Return all lines of the data in which the string "your" occurs.

Stored dataset items:
►

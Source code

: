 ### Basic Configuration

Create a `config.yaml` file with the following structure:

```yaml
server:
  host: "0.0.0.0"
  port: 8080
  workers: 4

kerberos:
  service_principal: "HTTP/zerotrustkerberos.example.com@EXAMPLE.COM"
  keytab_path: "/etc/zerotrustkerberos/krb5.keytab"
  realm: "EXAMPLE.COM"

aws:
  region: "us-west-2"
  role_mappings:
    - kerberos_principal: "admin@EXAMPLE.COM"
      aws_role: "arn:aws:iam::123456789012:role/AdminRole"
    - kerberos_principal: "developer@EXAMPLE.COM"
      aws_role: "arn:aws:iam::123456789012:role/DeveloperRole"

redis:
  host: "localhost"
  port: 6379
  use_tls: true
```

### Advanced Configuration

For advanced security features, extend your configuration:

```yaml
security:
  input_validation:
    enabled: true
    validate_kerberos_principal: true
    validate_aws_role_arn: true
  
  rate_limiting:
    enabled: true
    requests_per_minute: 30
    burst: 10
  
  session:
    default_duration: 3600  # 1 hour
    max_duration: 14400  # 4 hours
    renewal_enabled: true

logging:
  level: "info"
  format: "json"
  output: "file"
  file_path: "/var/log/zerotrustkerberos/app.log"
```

◄
►

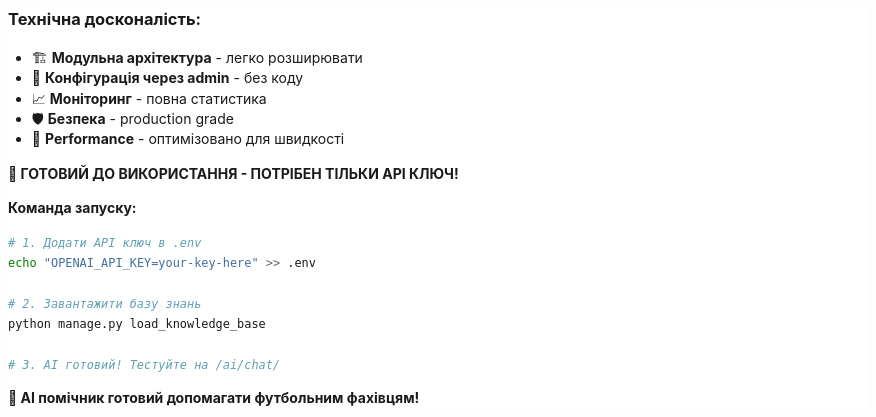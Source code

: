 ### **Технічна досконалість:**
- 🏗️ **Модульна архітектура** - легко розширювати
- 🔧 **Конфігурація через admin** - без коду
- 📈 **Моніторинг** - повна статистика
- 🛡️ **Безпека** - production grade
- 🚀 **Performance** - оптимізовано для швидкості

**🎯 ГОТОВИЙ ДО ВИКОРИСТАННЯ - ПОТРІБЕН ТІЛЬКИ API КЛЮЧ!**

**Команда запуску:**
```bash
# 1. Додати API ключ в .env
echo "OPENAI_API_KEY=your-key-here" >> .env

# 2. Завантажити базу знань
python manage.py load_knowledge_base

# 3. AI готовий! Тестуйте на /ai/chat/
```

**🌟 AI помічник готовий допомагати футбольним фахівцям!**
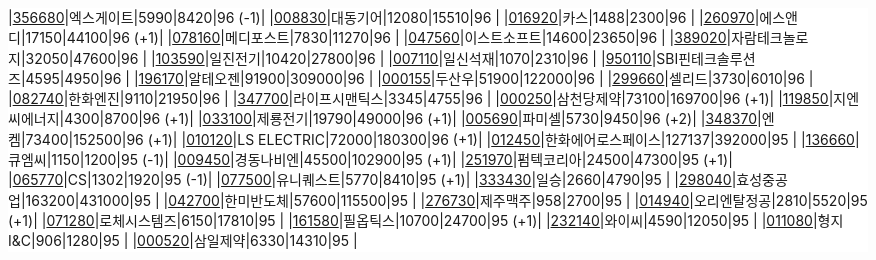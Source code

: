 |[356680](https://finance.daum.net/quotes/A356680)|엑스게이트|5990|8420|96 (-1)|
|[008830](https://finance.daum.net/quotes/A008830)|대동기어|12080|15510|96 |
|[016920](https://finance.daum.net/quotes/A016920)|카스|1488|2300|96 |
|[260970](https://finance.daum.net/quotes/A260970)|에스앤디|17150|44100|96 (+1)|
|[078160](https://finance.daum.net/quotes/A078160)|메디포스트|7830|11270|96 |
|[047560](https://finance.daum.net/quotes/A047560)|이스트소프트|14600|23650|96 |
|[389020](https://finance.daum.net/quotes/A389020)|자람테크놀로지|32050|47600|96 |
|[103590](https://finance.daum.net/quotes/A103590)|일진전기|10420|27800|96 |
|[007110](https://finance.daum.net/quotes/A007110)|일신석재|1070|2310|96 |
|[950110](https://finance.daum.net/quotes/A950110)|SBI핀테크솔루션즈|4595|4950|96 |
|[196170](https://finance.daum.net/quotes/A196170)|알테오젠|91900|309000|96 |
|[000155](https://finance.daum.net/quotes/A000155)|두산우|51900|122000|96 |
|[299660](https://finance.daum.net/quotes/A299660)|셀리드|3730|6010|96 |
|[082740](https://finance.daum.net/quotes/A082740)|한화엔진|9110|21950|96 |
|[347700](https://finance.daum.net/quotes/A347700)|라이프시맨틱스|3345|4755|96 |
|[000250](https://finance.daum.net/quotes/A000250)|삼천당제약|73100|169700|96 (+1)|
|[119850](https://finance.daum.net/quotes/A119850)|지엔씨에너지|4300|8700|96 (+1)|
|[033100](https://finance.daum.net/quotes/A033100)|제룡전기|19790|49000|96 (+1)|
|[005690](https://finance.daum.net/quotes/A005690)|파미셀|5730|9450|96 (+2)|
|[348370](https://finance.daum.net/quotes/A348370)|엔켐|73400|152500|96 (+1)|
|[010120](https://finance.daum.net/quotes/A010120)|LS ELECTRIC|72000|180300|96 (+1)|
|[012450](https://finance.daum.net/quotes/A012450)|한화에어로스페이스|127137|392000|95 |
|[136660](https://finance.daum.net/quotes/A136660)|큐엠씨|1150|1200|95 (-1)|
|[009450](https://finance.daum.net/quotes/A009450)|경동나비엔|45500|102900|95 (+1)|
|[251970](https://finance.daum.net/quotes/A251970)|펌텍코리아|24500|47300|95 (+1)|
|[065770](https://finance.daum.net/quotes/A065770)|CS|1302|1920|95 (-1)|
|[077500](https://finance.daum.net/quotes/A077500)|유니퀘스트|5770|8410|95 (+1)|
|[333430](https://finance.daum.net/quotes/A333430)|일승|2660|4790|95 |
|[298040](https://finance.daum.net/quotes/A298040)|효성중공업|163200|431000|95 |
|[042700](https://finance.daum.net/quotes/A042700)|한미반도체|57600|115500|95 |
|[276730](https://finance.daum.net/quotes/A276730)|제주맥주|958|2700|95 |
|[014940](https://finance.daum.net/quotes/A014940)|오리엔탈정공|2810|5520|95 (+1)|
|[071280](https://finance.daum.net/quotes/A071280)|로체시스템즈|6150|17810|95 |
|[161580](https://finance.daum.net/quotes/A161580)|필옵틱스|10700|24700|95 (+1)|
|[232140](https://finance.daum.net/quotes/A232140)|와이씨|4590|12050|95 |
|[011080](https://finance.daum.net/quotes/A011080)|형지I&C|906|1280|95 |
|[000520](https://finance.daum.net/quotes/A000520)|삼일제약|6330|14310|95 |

◄

### Task answer
For advanced security features, extend your configuration:
echo "OPENAI_API_KEY=your-key-here" >> .env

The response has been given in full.